Drinking from the enterprise stream

Monday, 7 July 2014

Two years ago, we released Hosebird Client (HBC), a Java HTTP library for consuming our Streaming API. As of late last week we’re pleased to announce v2.2.0 of HBC and the addition of the Gnip streaming APIs to the project, which includes the PowerTrack and Decahose products.

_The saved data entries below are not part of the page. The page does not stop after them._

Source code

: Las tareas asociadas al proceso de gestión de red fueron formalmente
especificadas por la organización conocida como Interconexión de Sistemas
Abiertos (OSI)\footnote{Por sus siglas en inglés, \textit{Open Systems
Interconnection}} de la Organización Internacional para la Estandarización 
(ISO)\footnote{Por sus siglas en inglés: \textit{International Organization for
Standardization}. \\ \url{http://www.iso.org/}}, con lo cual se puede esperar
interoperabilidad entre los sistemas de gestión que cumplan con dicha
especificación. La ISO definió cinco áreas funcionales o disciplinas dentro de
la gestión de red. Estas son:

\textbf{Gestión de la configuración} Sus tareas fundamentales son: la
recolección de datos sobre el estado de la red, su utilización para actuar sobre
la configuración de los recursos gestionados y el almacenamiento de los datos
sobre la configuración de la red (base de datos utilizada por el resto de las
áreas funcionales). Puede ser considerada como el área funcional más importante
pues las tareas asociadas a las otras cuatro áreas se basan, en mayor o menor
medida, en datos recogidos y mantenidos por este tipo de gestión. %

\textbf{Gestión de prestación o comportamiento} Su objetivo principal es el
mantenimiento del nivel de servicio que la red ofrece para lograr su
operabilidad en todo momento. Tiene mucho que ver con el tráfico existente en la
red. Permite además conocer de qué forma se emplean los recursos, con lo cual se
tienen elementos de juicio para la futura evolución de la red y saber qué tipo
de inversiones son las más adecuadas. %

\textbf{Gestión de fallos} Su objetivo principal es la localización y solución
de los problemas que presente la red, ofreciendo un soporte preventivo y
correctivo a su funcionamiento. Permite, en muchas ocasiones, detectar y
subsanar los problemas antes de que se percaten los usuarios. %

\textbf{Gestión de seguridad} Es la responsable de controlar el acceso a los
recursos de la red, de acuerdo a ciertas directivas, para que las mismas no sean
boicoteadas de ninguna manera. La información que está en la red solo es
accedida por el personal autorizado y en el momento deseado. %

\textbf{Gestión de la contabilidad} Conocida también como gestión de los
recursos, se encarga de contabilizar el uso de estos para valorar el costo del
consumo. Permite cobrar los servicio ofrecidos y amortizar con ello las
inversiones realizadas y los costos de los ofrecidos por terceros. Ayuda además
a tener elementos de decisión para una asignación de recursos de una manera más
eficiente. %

Now it’s easier than ever to transition from using the Public API to consuming even higher volumes of data from Gnip — and it only requires some small configurations and changing an endpoint. If you haven’t already done so, revisit the original post to familiarize yourself with the client.

Why use HBC?

HBC implements reconnection logic, backing off the stream when necessary, along with other best practices. It’s robust enough to handle the largest volumes we can pass it without falling over, and we use it at Twitter. We’ve already done the heavy lifting so you can concentrate on deriving value from the data more quickly.

Streaming best practices

As always, we recommend a few best practices when connecting to streaming APIs, including:

  • Handle the incoming payloads on a separate thread (pass messages across threads with a Queue)
  • Log errors to a rolling file
  • Keep authentication data safe (no password/token literals, no config files in git!)
  • Cleanly handle reconnects/disconnects from the stream (free with HBC)
  • Handle a heartbeat mechanism to keep the connection alive (also free with HBC)

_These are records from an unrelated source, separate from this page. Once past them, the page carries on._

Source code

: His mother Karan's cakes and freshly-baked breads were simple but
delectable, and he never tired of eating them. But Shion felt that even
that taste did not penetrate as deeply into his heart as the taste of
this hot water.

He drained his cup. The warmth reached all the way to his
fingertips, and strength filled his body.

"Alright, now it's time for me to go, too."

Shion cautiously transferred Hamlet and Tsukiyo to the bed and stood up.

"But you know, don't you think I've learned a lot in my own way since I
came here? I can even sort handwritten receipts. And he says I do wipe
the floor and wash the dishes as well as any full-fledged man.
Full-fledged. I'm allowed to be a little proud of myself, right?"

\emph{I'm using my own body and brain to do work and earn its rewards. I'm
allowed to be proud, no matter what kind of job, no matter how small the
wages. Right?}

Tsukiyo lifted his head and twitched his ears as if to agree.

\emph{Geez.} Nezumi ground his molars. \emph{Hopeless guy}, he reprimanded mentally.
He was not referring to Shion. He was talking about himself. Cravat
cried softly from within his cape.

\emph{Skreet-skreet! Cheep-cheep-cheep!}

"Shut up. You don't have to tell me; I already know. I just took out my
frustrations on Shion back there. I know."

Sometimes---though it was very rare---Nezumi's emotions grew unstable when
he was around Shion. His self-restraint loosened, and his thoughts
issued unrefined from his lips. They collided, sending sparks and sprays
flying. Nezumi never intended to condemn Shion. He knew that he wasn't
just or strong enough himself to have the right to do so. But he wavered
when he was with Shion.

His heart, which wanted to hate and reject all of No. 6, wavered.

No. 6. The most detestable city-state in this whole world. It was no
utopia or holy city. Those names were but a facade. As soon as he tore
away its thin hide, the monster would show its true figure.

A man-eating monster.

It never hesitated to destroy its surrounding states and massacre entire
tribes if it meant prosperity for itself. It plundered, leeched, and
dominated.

Migrating to an enterprise stream

Let’s say you have been using the public streaming API (t.co/streaming) and are ready to move up to an enterprise-level data package from Gnip. Connecting to these new streaming options requires just a few lines of code, as demonstrated in the example below. The main difference is the switch to a BasicAuth authentication object to accommodate Gnip authentication.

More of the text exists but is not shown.